#### SOURCE DATA

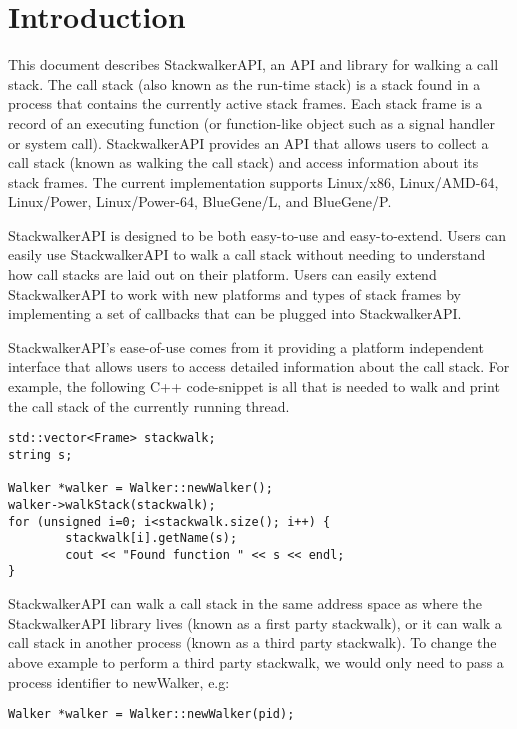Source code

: \section{Introduction}
\label{sec:intro}
This document describes StackwalkerAPI, an API and library for walking a call
stack. The call stack (also known as the run-time stack) is a stack found in a
process that contains the currently active stack frames. Each stack frame is a
record of an executing function (or function-like object such as a signal
handler or system call). StackwalkerAPI provides an API that allows users to
collect a call stack (known as walking the call stack) and access information
about its stack frames. The current implementation supports Linux/x86,
Linux/AMD-64, Linux/Power, Linux/Power-64, BlueGene/L, and BlueGene/P.

StackwalkerAPI is designed to be both easy-to-use and easy-to-extend. Users can
easily use StackwalkerAPI to walk a call stack without needing to understand how
call stacks are laid out on their platform. Users can easily extend
StackwalkerAPI to work with new platforms and types of stack frames by
implementing a set of callbacks that can be plugged into StackwalkerAPI.

StackwalkerAPI's ease-of-use comes from it providing a platform independent
interface that allows users to access detailed information about the call stack.
For example, the following C++ code-snippet is all that is needed to walk and
print the call stack of the currently running thread.

\lstset{numbers=left, numberstyle=\tiny, stepnumber=5, numbersep=5pt}
\begin{lstlisting}
std::vector<Frame> stackwalk; 
string s;

Walker *walker = Walker::newWalker();
walker->walkStack(stackwalk);
for (unsigned i=0; i<stackwalk.size(); i++) {
		stackwalk[i].getName(s);
		cout << "Found function " << s << endl;
}	
\end{lstlisting}

StackwalkerAPI can walk a call stack in the same address space as where the
StackwalkerAPI library lives (known as a first party stackwalk), or it can walk
a call stack in another process (known as a third party stackwalk). To change
the above example to perform a third party stackwalk, we would only need to pass
a process identifier to newWalker, e.g: 
\begin{lstlisting}
Walker *walker = Walker::newWalker(pid);
\end{lstlisting}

########

Repeat all of the entries above exactly. Keep pictures out of it.

RESPONSE AREA
Source code

: \section{Introduction}
\label{sec:intro}
This document describes StackwalkerAPI, an API and library for walking a call
stack. The call stack (also known as the run-time stack) is a stack found in a
process that contains the currently active stack frames. Each stack frame is a
record of an executing function (or function-like object such as a signal
handler or system call). StackwalkerAPI provides an API that allows users to
collect a call stack (known as walking the call stack) and access information
about its stack frames. The current implementation supports Linux/x86,
Linux/AMD-64, Linux/Power, Linux/Power-64, BlueGene/L, and BlueGene/P.

StackwalkerAPI is designed to be both easy-to-use and easy-to-extend. Users can
easily use StackwalkerAPI to walk a call stack without needing to understand how
call stacks are laid out on their platform. Users can easily extend
StackwalkerAPI to work with new platforms and types of stack frames by
implementing a set of callbacks that can be plugged into StackwalkerAPI.

StackwalkerAPI's ease-of-use comes from it providing a platform independent
interface that allows users to access detailed information about the call stack.
For example, the following C++ code-snippet is all that is needed to walk and
print the call stack of the currently running thread.

\lstset{numbers=left, numberstyle=\tiny, stepnumber=5, numbersep=5pt}
\begin{lstlisting}
std::vector<Frame> stackwalk; 
string s;

Walker *walker = Walker::newWalker();
walker->walkStack(stackwalk);
for (unsigned i=0; i<stackwalk.size(); i++) {
		stackwalk[i].getName(s);
		cout << "Found function " << s << endl;
}	
\end{lstlisting}

StackwalkerAPI can walk a call stack in the same address space as where the
StackwalkerAPI library lives (known as a first party stackwalk), or it can walk
a call stack in another process (known as a third party stackwalk). To change
the above example to perform a third party stackwalk, we would only need to pass
a process identifier to newWalker, e.g: 
\begin{lstlisting}
Walker *walker = Walker::newWalker(pid);
\end{lstlisting}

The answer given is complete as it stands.